--- What is expected ---
From the entries below, give the number of lines where the word "linkedin" occurs, and nothing else.

[Items from a dataset]
○ ○ ○ ○
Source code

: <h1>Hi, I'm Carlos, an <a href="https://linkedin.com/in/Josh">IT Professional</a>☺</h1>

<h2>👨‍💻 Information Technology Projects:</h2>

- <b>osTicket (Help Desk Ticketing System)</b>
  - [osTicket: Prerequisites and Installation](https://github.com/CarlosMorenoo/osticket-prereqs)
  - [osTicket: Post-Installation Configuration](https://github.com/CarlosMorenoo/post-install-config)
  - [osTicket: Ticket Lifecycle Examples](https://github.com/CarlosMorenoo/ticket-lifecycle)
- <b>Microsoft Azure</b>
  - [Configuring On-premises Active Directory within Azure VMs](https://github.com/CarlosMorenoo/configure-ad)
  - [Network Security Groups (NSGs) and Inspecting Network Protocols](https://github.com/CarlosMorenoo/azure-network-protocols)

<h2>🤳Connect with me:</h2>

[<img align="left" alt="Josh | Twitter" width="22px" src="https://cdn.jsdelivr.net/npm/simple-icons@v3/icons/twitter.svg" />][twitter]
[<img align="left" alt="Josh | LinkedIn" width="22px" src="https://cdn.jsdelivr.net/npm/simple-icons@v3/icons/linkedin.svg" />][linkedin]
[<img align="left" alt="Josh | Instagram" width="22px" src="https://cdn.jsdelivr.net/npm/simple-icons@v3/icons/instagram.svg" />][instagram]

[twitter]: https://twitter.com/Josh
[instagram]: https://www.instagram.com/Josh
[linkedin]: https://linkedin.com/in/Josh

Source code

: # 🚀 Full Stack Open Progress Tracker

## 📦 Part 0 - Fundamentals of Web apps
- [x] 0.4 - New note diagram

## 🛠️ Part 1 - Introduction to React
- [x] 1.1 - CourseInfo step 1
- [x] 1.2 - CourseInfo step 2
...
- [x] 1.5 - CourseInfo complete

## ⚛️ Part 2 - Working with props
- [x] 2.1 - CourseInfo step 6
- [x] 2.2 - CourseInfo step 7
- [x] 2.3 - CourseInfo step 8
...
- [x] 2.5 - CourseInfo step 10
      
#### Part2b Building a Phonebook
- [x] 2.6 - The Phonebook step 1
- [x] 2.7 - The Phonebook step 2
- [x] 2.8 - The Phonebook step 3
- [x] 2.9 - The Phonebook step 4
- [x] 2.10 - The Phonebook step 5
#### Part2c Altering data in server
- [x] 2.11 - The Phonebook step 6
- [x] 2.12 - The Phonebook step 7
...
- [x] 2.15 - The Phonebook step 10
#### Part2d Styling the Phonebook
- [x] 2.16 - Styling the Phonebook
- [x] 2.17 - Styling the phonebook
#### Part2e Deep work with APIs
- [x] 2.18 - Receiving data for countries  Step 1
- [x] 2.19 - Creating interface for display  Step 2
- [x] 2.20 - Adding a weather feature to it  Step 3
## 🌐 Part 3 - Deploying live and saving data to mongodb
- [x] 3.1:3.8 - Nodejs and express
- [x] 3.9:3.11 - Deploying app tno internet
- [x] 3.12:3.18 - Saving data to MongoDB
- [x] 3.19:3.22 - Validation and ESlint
○ ○ ○ ○
--- Written answer ---
3